Fakat fırsat maliyeti düşünülerek yapılan tercihler çoğunlukla hatalı çıkar. 1999 yılında, İngiltere Başbakanı Gordon Brown neredeyse 400 ton altını ( yani İngiliz altın rezervlerinin büyük bir kısmını ) satmaya karar verdi. O esnada, altın, İngiltere Merkez Bankası’nın kasasında işlevsiz biçimde bekliyordu çünkü pek çok kişi altının kötü bir yatırım olduğunu düşünüyordu. Aynı parayı devlet tahvillerine yatırmış olsalardı, kar edeceklerdi. Bu yüzden İngiliz Hazinesi çeşitli tahviller karşılığı altını, birim fiyatı ortalama 276 dolardan satmaya karar verdi.

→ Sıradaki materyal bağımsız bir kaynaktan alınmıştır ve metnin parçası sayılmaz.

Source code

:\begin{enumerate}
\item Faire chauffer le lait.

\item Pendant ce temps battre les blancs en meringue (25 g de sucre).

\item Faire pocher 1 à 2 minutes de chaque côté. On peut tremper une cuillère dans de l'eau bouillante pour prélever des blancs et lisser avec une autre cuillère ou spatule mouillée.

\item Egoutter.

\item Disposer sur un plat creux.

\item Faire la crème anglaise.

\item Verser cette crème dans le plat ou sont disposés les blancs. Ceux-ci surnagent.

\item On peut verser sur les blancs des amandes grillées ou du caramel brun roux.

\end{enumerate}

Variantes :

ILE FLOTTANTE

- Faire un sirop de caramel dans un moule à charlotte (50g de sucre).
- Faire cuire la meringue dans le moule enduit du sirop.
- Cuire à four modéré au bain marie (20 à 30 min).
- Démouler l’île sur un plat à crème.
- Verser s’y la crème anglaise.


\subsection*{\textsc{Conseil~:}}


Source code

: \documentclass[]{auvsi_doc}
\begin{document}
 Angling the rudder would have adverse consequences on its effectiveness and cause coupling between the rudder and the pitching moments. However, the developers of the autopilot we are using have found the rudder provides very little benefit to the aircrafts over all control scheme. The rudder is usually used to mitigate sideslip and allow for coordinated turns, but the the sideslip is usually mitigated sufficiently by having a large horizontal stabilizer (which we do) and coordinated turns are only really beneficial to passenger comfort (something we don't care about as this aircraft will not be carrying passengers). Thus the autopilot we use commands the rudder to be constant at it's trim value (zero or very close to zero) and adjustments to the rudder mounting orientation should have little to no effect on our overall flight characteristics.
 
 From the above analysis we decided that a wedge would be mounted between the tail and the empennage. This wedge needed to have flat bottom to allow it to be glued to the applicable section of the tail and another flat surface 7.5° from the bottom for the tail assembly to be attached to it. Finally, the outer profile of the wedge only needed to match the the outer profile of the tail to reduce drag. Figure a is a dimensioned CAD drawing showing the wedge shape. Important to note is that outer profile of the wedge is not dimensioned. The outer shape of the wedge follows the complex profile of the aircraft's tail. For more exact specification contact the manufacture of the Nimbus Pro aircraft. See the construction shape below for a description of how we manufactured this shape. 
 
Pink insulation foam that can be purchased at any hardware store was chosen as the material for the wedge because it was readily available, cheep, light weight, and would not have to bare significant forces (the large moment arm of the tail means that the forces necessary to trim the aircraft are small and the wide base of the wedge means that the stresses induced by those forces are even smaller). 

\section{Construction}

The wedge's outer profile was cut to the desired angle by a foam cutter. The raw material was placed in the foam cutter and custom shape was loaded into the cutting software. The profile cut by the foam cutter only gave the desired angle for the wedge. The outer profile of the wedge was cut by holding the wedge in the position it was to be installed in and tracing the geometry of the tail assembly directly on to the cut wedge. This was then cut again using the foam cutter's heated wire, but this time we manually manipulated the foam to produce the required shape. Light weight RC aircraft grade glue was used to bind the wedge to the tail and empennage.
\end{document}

Çok az insan on sene içinde altın fiyatının tırmanacağını ve birim fiyatın 978 dolar olacağını tahmin edebilirdi. Yani Gordon Brown’un 3.5 milyar dolara sattığı altının değeri 12.5 milyar dolara çıktı. İngiliz hükümeti satıştan kazandığı parayla yatırım yaparak belli bir kar elde etti ama altını biraz daha kasada bekletip satsaydı çok daha fazla kar edecekti. İşte bu, fırsat maliyetinin tehlikelerinden biridir. Komşunun tavuğu komşuya kaz görünür.